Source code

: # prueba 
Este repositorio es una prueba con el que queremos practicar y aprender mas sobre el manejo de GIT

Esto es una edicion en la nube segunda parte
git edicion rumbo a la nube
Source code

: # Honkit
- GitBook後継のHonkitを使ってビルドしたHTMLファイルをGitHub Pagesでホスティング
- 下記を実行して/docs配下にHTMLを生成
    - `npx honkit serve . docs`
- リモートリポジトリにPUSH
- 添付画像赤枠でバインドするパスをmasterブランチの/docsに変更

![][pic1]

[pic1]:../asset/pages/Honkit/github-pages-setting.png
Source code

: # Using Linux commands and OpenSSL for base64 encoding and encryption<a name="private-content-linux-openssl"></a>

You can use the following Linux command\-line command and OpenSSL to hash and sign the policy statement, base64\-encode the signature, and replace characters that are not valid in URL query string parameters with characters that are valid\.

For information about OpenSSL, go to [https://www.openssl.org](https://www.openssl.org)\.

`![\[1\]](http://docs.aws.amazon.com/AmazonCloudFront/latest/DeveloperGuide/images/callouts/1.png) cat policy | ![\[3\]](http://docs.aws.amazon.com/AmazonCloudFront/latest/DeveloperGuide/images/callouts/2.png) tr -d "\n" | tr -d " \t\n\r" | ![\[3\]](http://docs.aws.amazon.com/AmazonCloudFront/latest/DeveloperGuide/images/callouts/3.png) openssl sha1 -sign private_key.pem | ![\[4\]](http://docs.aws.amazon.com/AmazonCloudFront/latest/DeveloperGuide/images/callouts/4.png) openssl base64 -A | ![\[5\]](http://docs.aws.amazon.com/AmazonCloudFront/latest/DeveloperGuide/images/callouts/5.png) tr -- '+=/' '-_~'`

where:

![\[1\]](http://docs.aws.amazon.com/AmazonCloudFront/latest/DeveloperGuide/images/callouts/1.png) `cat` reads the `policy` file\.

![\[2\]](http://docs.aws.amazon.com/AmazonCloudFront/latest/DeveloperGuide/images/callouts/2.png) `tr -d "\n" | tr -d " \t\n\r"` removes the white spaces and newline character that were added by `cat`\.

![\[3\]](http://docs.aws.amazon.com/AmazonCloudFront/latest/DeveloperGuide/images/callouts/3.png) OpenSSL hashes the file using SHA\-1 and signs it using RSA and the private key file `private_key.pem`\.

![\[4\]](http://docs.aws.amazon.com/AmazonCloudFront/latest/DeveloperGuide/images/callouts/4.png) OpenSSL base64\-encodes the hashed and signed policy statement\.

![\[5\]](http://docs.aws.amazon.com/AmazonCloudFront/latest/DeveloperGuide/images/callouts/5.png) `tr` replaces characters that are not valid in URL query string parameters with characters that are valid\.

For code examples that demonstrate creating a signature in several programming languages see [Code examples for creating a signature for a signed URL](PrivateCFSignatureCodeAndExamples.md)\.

━━━━━━━━

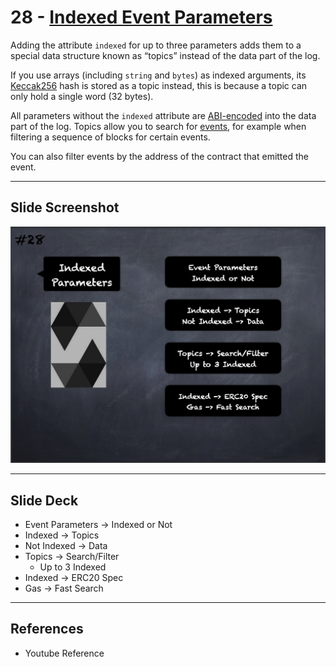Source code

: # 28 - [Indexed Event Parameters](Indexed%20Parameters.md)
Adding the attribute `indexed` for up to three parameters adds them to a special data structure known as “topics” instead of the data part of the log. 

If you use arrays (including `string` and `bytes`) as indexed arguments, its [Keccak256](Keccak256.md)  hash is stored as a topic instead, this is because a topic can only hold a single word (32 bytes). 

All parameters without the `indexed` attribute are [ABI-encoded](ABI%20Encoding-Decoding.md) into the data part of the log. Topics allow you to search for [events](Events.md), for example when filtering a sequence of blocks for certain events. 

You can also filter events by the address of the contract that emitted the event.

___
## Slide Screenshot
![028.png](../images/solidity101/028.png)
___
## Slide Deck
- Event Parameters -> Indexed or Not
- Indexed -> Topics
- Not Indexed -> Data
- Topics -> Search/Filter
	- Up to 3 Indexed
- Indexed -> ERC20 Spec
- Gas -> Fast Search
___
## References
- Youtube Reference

━━━━━━━━

• _Directions_
Considering only the data above, return the lines in which "nube" occurs.

• _Result of this task_
Esto es una edicion en la nube segunda parte
git edicion rumbo a la nube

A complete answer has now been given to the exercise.